The Lorentz representation is described by (2n+1,2m+1), which gives the dimensions of both SU(2) algebra's to which SO(3,1) is isomorphic to.

In ordinary QM we can add to electronspins together and obtain a singlet (which is antisymmetric) and a triplet (which is symmetric). This is written as

$$2 \otimes 2 = 1_A \oplus 3_S$$

At the bottom of page 211 the book mentions "For the Lorentz group, the relevant equation is

$$(2,1) \otimes (2,1) = (1,1)_A \oplus (3,1)_S$$

"

Why is this exactly? Another question arises at page 213, "For example, we can deduce the existence of $g_{\mu\nu}=g_{\nu\mu}$ from

$$(2,2) \otimes (2,2) = (1,1)_S \oplus (1,3)_A \oplus (3,1)_A \oplus (3,3)_S$$
", and the following "another invariant symbol..." Frankly, I couldn't derive these results by my own, so could some-one elaborate on this or give a link/book/whatever in which this is properly explained?

 

[samalkhaiat]

That follows from the generalized Clebsch-Gordan series;

$$(n_{1},m_{1})\otimes (n_{2},m_{2})= (n_{1}+n_{2},m_{1}+m_{2})\oplus (n_{1}+n_{2}-1,m_{1}+m_{2})\oplus ..\oplus(|n_{1}-n_{2}|,m_{1}+m_{2})\oplus (n_{1}+n_{2},m_{1}+m_{2}-1)\oplus ...\oplus(|n_{1}-n_{2}|,|m_{1}-m_{2}|$$

see my posts in

www.physicsforums.com/showthread.php?t=192572&page=2

and

www.physicsforums.com/showthread.php?t=252102

regards

sam

 

[haushofer]

Great Sam, I've never been properly exposed to Clebsch-Gordon, so now it's the time to be properly exposed :) I'll look at your posts!

 

[turin]

I think that you need to translate between yours and sam's notation. Basically, your notation specifies the dimensionality of the representation, whereas sam's notation specifies the "total angular momentum" (in multiples of hbar). To put it simply, your values of n and m are twice those in sam's notation.

 

[schieghoven]

Shouldn't Re{n}>1? (So, "no, not completely arbitrary.")

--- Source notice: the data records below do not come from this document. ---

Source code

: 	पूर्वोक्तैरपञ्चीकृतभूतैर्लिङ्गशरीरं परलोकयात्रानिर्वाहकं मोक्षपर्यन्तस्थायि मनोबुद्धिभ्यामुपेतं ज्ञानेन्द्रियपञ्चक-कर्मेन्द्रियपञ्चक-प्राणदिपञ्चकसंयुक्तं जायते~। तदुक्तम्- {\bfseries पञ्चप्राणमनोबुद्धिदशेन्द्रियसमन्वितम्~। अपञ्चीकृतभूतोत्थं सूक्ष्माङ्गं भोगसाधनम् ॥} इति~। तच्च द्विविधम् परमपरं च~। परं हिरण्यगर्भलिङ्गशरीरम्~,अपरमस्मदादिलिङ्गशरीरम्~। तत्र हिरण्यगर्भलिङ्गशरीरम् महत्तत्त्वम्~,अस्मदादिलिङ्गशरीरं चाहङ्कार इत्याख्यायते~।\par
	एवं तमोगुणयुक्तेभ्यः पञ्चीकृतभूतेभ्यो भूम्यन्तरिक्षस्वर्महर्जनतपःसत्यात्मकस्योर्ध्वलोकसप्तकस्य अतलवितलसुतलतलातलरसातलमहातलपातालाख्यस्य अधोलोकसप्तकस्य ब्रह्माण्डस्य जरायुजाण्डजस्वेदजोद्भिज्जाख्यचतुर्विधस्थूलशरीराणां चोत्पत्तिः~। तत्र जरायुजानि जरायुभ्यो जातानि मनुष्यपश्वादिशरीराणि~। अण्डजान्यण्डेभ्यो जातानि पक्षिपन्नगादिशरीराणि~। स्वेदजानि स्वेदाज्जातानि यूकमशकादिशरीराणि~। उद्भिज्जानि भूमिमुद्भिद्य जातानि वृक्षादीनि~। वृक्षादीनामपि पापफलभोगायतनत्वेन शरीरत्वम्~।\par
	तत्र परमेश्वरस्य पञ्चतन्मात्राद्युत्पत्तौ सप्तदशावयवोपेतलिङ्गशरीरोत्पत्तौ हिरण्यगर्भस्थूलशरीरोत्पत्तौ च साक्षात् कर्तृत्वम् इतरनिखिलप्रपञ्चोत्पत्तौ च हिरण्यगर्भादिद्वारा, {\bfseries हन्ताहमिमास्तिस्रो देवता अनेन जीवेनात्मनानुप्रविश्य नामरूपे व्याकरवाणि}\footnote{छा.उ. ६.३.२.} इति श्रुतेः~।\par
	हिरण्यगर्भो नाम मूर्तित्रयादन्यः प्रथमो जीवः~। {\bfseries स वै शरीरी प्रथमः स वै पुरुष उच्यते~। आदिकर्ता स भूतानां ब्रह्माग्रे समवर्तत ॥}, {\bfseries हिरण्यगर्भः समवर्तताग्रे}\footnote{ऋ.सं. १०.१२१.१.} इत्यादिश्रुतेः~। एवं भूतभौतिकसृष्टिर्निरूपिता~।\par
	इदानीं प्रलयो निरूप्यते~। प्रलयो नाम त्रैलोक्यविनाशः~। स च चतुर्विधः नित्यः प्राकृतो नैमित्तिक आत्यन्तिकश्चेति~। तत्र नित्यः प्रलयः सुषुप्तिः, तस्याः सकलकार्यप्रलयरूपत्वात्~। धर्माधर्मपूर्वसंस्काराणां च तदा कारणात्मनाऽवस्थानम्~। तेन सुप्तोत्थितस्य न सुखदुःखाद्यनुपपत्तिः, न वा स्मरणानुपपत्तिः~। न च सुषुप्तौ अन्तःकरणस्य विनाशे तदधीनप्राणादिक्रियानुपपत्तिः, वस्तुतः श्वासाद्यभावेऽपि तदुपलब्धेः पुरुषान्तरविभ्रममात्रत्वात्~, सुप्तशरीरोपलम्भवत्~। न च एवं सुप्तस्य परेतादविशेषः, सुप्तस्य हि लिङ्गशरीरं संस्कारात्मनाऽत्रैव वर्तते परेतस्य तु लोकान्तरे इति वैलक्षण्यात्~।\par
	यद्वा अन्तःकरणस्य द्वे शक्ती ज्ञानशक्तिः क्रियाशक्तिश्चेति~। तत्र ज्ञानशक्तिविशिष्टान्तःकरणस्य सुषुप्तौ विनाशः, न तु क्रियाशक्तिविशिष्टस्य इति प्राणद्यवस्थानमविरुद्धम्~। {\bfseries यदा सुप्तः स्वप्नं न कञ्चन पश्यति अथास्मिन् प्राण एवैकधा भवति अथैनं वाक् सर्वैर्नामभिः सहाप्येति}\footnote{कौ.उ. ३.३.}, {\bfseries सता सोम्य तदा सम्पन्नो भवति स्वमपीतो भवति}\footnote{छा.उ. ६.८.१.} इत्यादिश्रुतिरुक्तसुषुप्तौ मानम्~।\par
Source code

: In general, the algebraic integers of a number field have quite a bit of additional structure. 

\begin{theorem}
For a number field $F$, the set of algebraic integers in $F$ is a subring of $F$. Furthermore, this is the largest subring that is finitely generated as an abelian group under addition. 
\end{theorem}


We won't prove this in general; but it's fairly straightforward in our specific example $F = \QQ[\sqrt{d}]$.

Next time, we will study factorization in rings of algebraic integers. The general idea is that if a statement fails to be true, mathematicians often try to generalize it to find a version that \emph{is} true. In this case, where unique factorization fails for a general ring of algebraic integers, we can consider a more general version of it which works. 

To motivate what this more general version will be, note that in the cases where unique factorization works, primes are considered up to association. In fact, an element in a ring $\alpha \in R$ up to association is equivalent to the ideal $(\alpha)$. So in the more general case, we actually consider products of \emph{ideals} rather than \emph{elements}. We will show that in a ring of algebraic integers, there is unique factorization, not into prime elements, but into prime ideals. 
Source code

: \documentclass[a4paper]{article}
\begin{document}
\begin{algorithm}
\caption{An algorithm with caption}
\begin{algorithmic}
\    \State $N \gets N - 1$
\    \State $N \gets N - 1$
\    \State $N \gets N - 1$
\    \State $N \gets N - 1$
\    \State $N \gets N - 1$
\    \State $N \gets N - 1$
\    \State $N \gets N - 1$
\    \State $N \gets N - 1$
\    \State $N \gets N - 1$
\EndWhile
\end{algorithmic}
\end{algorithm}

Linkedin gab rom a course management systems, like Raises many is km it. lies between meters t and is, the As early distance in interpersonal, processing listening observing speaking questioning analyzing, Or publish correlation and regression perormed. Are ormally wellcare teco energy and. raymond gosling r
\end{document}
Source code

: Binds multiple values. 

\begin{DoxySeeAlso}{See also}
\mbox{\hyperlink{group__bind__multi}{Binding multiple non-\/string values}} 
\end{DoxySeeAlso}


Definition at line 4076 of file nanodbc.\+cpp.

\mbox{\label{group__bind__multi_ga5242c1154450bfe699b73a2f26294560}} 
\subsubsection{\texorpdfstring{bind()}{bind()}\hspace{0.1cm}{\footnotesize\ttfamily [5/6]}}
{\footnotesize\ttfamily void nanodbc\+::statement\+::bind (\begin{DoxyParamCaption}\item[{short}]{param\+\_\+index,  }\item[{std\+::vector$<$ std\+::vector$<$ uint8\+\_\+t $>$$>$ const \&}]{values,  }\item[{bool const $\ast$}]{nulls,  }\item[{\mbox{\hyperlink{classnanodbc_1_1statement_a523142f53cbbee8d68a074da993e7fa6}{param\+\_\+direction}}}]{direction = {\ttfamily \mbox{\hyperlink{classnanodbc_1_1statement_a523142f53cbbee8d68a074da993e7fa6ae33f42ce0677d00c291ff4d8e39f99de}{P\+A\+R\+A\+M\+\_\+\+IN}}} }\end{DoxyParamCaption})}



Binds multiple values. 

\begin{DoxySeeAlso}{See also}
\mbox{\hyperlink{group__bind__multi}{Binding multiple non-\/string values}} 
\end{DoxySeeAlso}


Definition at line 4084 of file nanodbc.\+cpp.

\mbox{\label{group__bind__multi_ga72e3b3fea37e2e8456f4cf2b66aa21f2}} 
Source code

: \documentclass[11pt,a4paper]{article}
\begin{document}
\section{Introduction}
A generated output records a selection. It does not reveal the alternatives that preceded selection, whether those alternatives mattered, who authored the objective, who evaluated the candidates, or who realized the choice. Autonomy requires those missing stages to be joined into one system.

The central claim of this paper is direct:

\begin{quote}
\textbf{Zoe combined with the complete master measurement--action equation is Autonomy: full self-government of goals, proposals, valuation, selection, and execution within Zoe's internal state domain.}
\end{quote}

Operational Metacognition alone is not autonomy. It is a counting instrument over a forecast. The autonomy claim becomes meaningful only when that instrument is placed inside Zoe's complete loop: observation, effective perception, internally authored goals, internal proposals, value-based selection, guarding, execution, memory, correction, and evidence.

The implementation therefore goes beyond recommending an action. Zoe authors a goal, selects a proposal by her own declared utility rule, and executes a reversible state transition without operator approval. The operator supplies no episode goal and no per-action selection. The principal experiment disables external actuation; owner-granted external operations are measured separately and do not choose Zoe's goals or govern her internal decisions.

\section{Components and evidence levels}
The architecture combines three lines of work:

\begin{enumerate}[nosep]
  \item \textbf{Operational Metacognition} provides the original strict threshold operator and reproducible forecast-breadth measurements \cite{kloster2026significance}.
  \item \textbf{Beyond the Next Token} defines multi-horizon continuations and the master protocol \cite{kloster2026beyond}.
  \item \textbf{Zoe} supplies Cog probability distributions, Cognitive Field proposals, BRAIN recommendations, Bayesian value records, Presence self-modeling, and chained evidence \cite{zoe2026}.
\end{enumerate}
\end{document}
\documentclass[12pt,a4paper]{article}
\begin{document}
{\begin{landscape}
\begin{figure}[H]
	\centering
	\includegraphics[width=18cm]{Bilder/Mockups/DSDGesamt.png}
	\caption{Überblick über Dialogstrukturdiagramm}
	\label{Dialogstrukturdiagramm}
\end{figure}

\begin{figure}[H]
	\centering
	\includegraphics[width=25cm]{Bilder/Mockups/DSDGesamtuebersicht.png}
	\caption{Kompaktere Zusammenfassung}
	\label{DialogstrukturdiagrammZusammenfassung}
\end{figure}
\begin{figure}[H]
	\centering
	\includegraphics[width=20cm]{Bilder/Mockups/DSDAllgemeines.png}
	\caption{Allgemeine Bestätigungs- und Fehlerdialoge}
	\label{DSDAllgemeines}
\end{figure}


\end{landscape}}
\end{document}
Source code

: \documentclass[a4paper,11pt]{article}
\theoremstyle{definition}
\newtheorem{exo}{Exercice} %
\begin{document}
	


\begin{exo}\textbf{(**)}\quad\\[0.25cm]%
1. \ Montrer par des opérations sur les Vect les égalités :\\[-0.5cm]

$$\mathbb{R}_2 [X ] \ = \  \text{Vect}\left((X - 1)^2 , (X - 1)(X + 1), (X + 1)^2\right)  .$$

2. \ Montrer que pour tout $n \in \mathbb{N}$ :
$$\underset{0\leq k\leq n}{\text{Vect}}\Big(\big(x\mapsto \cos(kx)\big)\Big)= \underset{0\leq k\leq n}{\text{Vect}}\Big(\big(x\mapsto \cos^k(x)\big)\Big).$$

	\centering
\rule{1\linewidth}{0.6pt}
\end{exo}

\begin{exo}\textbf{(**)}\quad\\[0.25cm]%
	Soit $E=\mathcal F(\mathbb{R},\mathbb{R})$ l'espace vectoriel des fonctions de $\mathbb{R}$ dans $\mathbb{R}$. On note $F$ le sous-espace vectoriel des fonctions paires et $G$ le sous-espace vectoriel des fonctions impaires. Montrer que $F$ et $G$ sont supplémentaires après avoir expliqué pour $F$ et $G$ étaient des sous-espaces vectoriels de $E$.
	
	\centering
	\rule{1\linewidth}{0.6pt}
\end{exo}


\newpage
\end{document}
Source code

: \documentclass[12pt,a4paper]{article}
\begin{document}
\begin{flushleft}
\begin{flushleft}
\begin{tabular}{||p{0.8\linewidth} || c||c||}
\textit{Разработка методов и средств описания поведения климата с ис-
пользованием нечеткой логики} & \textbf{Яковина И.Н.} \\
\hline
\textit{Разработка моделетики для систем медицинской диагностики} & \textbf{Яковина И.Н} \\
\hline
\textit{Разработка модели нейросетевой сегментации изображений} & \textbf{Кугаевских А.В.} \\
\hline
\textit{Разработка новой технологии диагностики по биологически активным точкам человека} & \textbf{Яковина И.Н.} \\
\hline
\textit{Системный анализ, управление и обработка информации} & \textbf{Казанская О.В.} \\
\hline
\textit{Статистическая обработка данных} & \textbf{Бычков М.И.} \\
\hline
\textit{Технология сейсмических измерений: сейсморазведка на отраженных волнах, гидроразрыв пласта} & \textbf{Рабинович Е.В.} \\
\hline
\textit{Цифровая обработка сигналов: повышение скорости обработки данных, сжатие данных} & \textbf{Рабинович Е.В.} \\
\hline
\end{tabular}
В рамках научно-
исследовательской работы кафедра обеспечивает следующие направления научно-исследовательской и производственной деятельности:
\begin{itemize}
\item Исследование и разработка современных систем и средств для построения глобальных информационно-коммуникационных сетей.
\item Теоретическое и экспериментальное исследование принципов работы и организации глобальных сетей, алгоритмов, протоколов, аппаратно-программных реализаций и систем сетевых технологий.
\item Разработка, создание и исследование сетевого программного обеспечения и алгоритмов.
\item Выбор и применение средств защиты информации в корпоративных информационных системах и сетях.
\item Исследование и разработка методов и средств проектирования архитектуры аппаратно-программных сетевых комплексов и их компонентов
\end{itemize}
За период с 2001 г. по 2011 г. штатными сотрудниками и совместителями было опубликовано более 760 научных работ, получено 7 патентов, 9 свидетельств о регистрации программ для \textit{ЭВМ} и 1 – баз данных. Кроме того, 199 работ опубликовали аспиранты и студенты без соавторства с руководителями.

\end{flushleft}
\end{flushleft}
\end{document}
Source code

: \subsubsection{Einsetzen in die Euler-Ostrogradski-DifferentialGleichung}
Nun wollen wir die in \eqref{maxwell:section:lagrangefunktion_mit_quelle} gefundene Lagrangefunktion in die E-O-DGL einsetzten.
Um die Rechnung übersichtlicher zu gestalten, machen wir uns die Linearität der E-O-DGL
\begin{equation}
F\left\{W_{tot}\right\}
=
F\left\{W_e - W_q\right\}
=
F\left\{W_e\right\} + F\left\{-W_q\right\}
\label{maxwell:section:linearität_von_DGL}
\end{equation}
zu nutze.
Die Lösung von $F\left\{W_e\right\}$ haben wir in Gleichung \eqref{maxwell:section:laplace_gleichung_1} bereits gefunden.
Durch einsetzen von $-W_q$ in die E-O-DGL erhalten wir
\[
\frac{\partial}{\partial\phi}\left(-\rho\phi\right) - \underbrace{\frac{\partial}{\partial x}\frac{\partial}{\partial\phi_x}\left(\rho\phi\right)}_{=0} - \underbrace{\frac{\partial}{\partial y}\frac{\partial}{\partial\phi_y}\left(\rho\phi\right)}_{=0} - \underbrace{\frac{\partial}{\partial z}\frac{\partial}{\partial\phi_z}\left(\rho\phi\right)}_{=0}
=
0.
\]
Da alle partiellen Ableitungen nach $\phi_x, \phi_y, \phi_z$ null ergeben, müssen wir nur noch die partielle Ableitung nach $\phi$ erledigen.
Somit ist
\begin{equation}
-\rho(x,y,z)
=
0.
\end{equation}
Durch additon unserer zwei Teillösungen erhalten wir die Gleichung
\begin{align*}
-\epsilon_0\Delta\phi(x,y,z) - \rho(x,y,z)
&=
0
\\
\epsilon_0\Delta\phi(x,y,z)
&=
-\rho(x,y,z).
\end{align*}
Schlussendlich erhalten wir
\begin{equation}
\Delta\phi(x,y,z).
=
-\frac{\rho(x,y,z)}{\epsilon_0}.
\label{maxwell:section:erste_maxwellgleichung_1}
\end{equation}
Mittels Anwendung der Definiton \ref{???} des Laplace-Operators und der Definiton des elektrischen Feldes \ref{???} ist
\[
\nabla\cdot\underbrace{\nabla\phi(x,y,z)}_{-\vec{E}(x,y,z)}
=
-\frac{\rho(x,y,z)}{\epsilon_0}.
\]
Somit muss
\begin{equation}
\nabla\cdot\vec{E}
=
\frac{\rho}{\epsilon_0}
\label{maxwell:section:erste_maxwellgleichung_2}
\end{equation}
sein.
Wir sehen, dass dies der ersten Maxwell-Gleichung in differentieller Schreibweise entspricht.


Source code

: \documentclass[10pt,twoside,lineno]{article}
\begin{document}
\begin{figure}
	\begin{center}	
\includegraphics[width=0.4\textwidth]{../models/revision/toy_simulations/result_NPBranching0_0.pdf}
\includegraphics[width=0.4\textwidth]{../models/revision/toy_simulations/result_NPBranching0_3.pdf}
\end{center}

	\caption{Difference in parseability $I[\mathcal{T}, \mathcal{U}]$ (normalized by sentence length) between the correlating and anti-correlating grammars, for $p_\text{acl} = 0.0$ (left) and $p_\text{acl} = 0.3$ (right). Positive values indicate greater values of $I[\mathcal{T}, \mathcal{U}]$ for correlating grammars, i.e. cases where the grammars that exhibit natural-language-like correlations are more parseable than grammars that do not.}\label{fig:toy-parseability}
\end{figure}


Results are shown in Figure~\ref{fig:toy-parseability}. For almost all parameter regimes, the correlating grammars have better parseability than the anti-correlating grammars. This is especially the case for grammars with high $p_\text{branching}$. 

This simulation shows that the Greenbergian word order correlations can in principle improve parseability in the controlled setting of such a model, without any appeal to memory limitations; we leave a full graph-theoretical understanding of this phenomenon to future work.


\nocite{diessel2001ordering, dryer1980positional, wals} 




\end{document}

Almost certain this integral converges (as a distribution) even for n=0. It's the Feynman propagator - it doesn't need to be regularised.

I'm not familiar with Srednicki's book - why did s/he regularise this?

Cheers

Dave

 

[haushofer]

Almost certain this integral converges (as a distribution) even for n=0. It's the Feynman propagator - it doesn't need to be regularised.

I'm not familiar with Srednicki's book - why did s/he regularise this?

Cheers

Dave

I missed this one. But it's a good point, and I have to say that his treatment of this isn't very clear to me at all. So if anyone can comment on it, I'm curious!

But I came with another computational question which I encountered in Chapter 4, eqn(4.7).
For a proper orthochronous Lorentz Transformation we have

$$U(\Lambda)^{-1}\phi(x)U(\Lambda)=\phi(\Lambda^{-1}x) \ \ \ \ \ (1)$$
which means for the annihilation operator (the creation operator goes the same)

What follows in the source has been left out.